Restate word for word the entries below, starting with the line with "## Abstract" and continuing through the line with "some different approaches.". Include both of those lines and no others.
↓
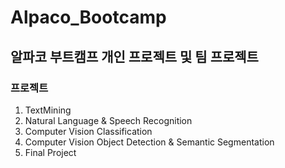 # Alpaco_Bootcamp

## 알파코 부트캠프 개인 프로젝트 및 팀 프로젝트

### 프로젝트
1. TextMining
2. Natural Language & Speech Recognition
3. Computer Vision Classification
4. Computer Vision Object Detection & Semantic Segmentation
5. Final Project
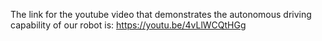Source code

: The link for the youtube video that demonstrates the autonomous driving capability of our robot is:
https://youtu.be/4vLlWCQtHGg
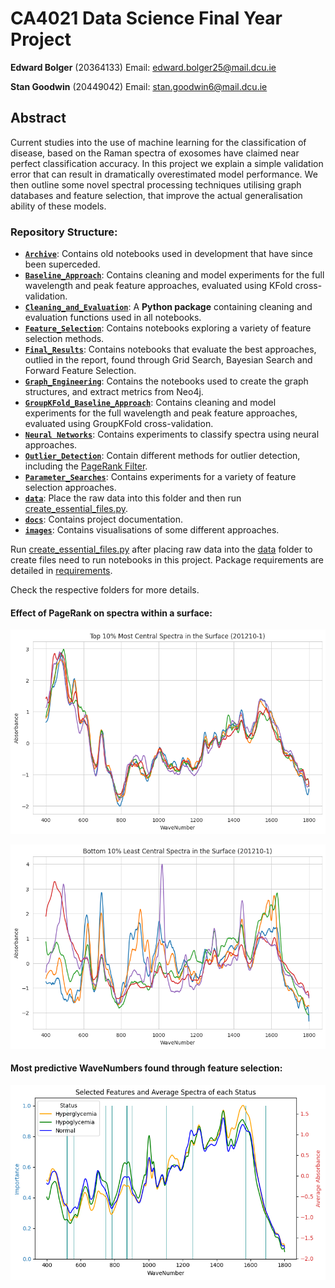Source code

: # CA4021 Data Science Final Year Project

**Edward Bolger** (20364133) Email: [edward.bolger25@mail.dcu.ie](edward.bolger25@mail.dcu.ie)

**Stan Goodwin** (20449042) Email: [stan.goodwin6@mail.dcu.ie](stan.goodwin6@mail.dcu.ie)

## Abstract

Current studies into the use of machine learning for the classification of disease, based on the Raman spectra of exosomes have claimed near perfect classification accuracy. In this project we explain a simple validation error that can result in dramatically overestimated model performance. We then outline some novel spectral processing techniques utilising graph databases and feature selection, that improve the actual generalisation ability of these models.

### Repository Structure:

- [**`Archive`**](/Archive/): Contains old notebooks used in development that have since been superceded.
- [**`Baseline_Approach`**](/Baseline_Approach/): Contains cleaning and model experiments for the full wavelength and peak feature approaches, evaluated using KFold cross-validation.
- [**`Cleaning_and_Evaluation`**](/Cleaning_and_Evaluation/): A **Python package** containing cleaning and evaluation functions used in all notebooks.
- [**`Feature_Selection`**](/Feature_Selection/): Contains notebooks exploring a variety of feature selection methods.
- [**`Final_Results`**](/Final_Results/): Contains notebooks that evaluate the best approaches, outlied in the report, found through Grid Search, Bayesian Search and Forward Feature Selection.
- [**`Graph_Engineering`**](/Graph_Engineering/): Contains the notebooks used to create the graph structures, and extract metrics from Neo4j.
- [**`GroupKFold_Baseline_Approach`**](/GroupKFold_Baseline_Approach/): Contains cleaning and model experiments for the full wavelength and peak feature approaches, evaluated using GroupKFold cross-validation.
- [**`Neural Networks`**](/Neural%20Networks/): Contains experiments to classify spectra using neural approaches.
- [**`Outlier_Detection`**](/Outlier_Detection/): Contain different methods for outlier detection, including the [PageRank Filter](/Outlier_Detection/PageRank_Filter_Before_Clean.ipynb).
- [**`Parameter_Searches`**](/Parameter_Searches/): Contains experiments for a variety of feature selection approaches.
- [**`data`**](/data/): Place the raw data into this folder and then run [create_essential_files.py](/create_essential_files.py).
- [**`docs`**](/docs/): Contains project documentation.
- [**`images`**](/images/): Contains visualisations of some different approaches.



Run [create_essential_files.py](/create_essential_files.py) after placing raw data into the [data](/data/) folder to create files need to run notebooks in this project. Package requirements are detailed in [requirements](/requirements.md).

Check the respective folders for more details.

#### Effect of PageRank on spectra within a surface:

![Most Central Spectra](/images/most_central_spectra.png)

![Least Central Spectra](/images/least_central_spectra.png)

#### Most predictive WaveNumbers found through feature selection: 

![Most Predictive WaveNumbers](/images/feature_selection.png)
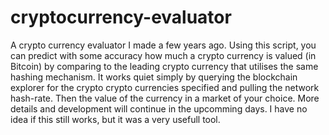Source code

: # cryptocurrency-evaluator
A crypto currency evaluator I made a few years ago. 
Using this script, you can predict with some accuracy how much a crypto currency is valued (in Bitcoin) by comparing to the leading crypto currency that utilises the same hashing mechanism. It works quiet simply by querying the blockchain explorer for the crypto crypto currencies specified and pulling the network hash-rate. Then the value of the currency in a market of your choice.
More details and development will continue in the upcomming days. I have no idea if this still works, but it was a very usefull tool.
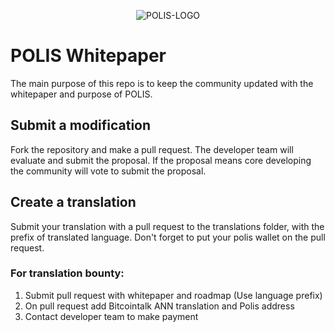 <p align="center">
  <img src="https://github.com/polispay/polis/raw/master/src/qt/res/icons/bitcoin.png" alt="POLIS-LOGO"/>
</p>


# POLIS Whitepaper
The main purpose of this repo is to keep the community updated with the whitepaper and purpose of POLIS.

## Submit a modification
Fork the repository and make a pull request. The developer team will evaluate and submit the proposal.
If the proposal means core developing the community will vote to submit the proposal.

## Create a translation

Submit your translation with a pull request to the translations folder, with the prefix of translated language. Don't forget to put your polis wallet on the pull request.

### For translation bounty:

<ol type="1">
  <li>Submit pull request with whitepaper and roadmap (Use language prefix)</li>
  <li>On pull request add Bitcointalk ANN translation and Polis address</li>
  <li>Contact developer team to make payment</li>
</ol>
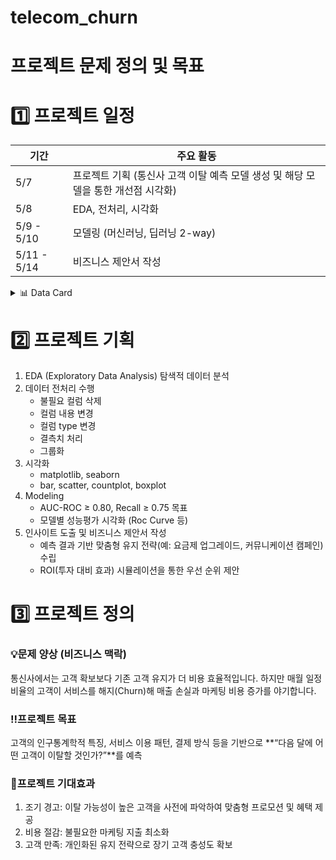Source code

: # telecom_churn

# 프로젝트 문제 정의 및 목표
# 1️⃣ 프로젝트 일정
| 기간          | 주요 활동                                                                                   |
|--------------|---------------------------------------------------------------------------------------------|
| 5/7     | 프로젝트 기획 (통신사 고객 이탈 예측 모델 생성 및 해당 모델을 통한 개선점 시각화)            |
| 5/8    | EDA, 전처리, 시각화                                                                         |
| 5/9 - 5/10    | 모델링 (머신러닝, 딥러닝 2-way)                                                             |
| 5/11 - 5/14   | 비즈니스 제안서 작성                                                              |


<details>
<summary>📊 Data Card</summary>

| **Attribute**   | **Details**                                |
| --------------- | ------------------------------------------ |
| **Dataset Name**| Telco Customer Churn                       |
| **Source**      | Kaggle                                     |
| **Instances**   | 7,043 customers                            |
| **Features**    | 21 columns (20 features + 1 target)        |
| **Target**      | Churn (Yes/No)                             |

### Feature Description

| Feature             | Type     | Description                                            |
| ------------------- | -------- | ------------------------------------------------------ |
| customerID          | String   | 고객 식별자                                            |
| gender              | String   | 성별 (Male/Female)                                     |
| SeniorCitizen       | Integer  | 시니어 여부 (0: No, 1: Yes)                            |
| Partner             | String   | 배우자 여부 (Yes/No)                                   |
| Dependents          | String   | 부양가족 여부 (Yes/No)                                 |
| tenure              | Integer  | 서비스 이용 개월 수                                     |
| PhoneService        | String   | 전화 서비스 가입 여부 (Yes/No)                         |
| MultipleLines       | String   | 부가 전화선 여부 (Yes/No/No phone service)             |
| InternetService     | String   | 인터넷 서비스 유형 (DSL/Fiber optic/No)                |
| OnlineSecurity      | String   | 온라인 보안 서비스 가입 여부 (Yes/No/No internet service) |
| OnlineBackup        | String   | 온라인 백업 서비스 가입 여부 (Yes/No/No internet service) |
| DeviceProtection    | String   | 디바이스 보호 서비스 가입 여부 (Yes/No/No internet service) |
| TechSupport         | String   | 기술 지원 서비스 가입 여부 (Yes/No/No internet service) |
| StreamingTV         | String   | TV 스트리밍 서비스 가입 여부 (Yes/No/No internet service) |
| StreamingMovies     | String   | 영화 스트리밍 서비스 가입 여부 (Yes/No/No internet service) |
| Contract            | String   | 계약 유형 (Month-to-month/One year/Two year)           |
| PaperlessBilling    | String   | 종이 청구서 여부 (Yes/No)                              |
| PaymentMethod       | String   | 결제 방식 (Electronic check/Mailed check/Bank transfer (automatic)/Credit card (automatic)) |
| MonthlyCharges      | Float    | 월별 요금                                              |
| TotalCharges        | Float    | 총 요금                                                |
| **Churn**           | String   | 이탈 여부 (Yes/No)                                     |

</details>


# 2️⃣ 프로젝트 기획

1. EDA (Exploratory Data Analysis) 탐색적 데이터 분석
2. 데이터 전처리 수행
    - 불필요 컬럼 삭제
    - 컬럼 내용 변경
    - 컬럼 type 변경
    - 결측치 처리
    - 그룹화
3. 시각화
    - matplotlib, seaborn
    - bar, scatter, countplot, boxplot
4. Modeling
    - AUC-ROC ≥ 0.80, Recall ≥ 0.75 목표
    - 모델별 성능평가 시각화 (Roc Curve 등)
5. 인사이트 도출 및 비즈니스 제안서 작성
    - 예측 결과 기반 맞춤형 유지 전략(예: 요금제 업그레이드, 커뮤니케이션 캠페인) 수립
    - ROI(투자 대비 효과) 시뮬레이션을 통한 우선 순위 제안

# 3️⃣ 프로젝트 정의

### **💡문제 양상 (비즈니스 맥락)**
통신사에서는 고객 확보보다 기존 고객 유지가 더 비용 효율적입니다. 하지만 매월 일정 비율의 고객이 서비스를 해지(Churn)해 매출 손실과 마케팅 비용 증가를 야기합니다.


### **‼️프로젝트 목표**
고객의 인구통계학적 특징, 서비스 이용 패턴, 결제 방식 등을 기반으로 **“다음 달에 어떤 고객이 이탈할 것인가?”**를 예측

### **💼프로젝트 기대효과**
1. 조기 경고: 이탈 가능성이 높은 고객을 사전에 파악하여 맞춤형 프로모션 및 혜택 제공
2. 비용 절감: 불필요한 마케팅 지출 최소화
3. 고객 만족: 개인화된 유지 전략으로 장기 고객 충성도 확보
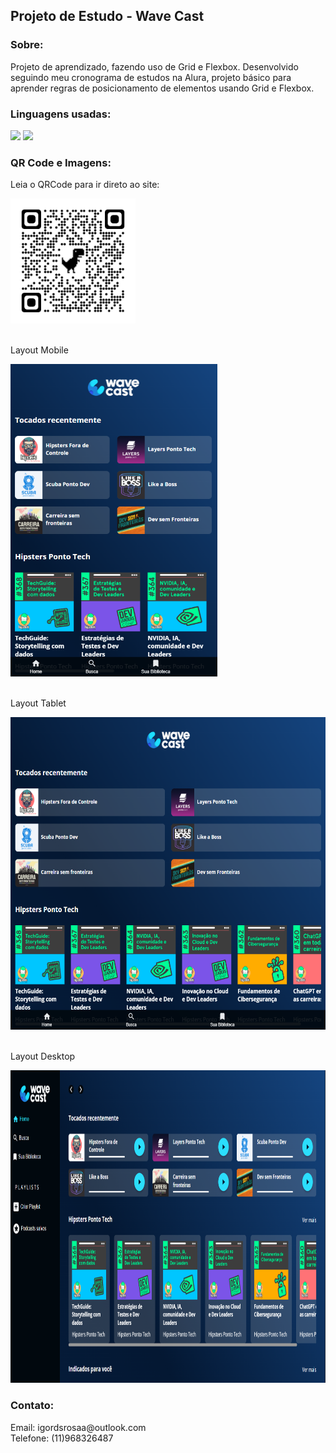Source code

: ## Projeto de Estudo - Wave Cast
### Sobre:
Projeto de aprendizado, fazendo uso de Grid e Flexbox. Desenvolvido seguindo meu cronograma de estudos na Alura, projeto básico para aprender regras de posicionamento de elementos usando Grid e Flexbox.

### Linguagens usadas:
<div style="display: inline_block">
  <img height="30px" src="https://img.shields.io/badge/HTML5-E34F26?style=for-the-badge&logo=html5&logoColor=white"/>
  <img height="30px" src="https://img.shields.io/badge/CSS3-1572B6?style=for-the-badge&logo=css3&logoColor=white"/>
</div>

### QR Code e Imagens:

  Leia o QRCode para ir direto ao site:
<div>
   <img height="200px" src="src/imagens/QRCode.png"/>
</div><br>

  Layout Mobile
  <div>
    <img height="500px" src="src/imagens/Mobile.png"/>
  </div><br>
  
  Layout Tablet
  <div>
    <img height="500px" src="src/imagens/Tablet.png"/>
  </div><br>
  
  Layout Desktop
  <div>
    <img height="500px" src="src/imagens/Desktop.png"/>
  </div>
  
### Contato:
<div>
Email: igordsrosaa@outlook.com<br>
Telefone: (11)968326487
</div>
↑
→ **Reply**
## Abstract

Current studies into the use of machine learning for the classification of disease, based on the Raman spectra of exosomes have claimed near perfect classification accuracy. In this project we explain a simple validation error that can result in dramatically overestimated model performance. We then outline some novel spectral processing techniques utilising graph databases and feature selection, that improve the actual generalisation ability of these models.

### Repository Structure:

- [**`Archive`**](/Archive/): Contains old notebooks used in development that have since been superceded.
- [**`Baseline_Approach`**](/Baseline_Approach/): Contains cleaning and model experiments for the full wavelength and peak feature approaches, evaluated using KFold cross-validation.
- [**`Cleaning_and_Evaluation`**](/Cleaning_and_Evaluation/): A **Python package** containing cleaning and evaluation functions used in all notebooks.
- [**`Feature_Selection`**](/Feature_Selection/): Contains notebooks exploring a variety of feature selection methods.
- [**`Final_Results`**](/Final_Results/): Contains notebooks that evaluate the best approaches, outlied in the report, found through Grid Search, Bayesian Search and Forward Feature Selection.
- [**`Graph_Engineering`**](/Graph_Engineering/): Contains the notebooks used to create the graph structures, and extract metrics from Neo4j.
- [**`GroupKFold_Baseline_Approach`**](/GroupKFold_Baseline_Approach/): Contains cleaning and model experiments for the full wavelength and peak feature approaches, evaluated using GroupKFold cross-validation.
- [**`Neural Networks`**](/Neural%20Networks/): Contains experiments to classify spectra using neural approaches.
- [**`Outlier_Detection`**](/Outlier_Detection/): Contain different methods for outlier detection, including the [PageRank Filter](/Outlier_Detection/PageRank_Filter_Before_Clean.ipynb).
- [**`Parameter_Searches`**](/Parameter_Searches/): Contains experiments for a variety of feature selection approaches.
- [**`data`**](/data/): Place the raw data into this folder and then run [create_essential_files.py](/create_essential_files.py).
- [**`docs`**](/docs/): Contains project documentation.
- [**`images`**](/images/): Contains visualisations of some different approaches.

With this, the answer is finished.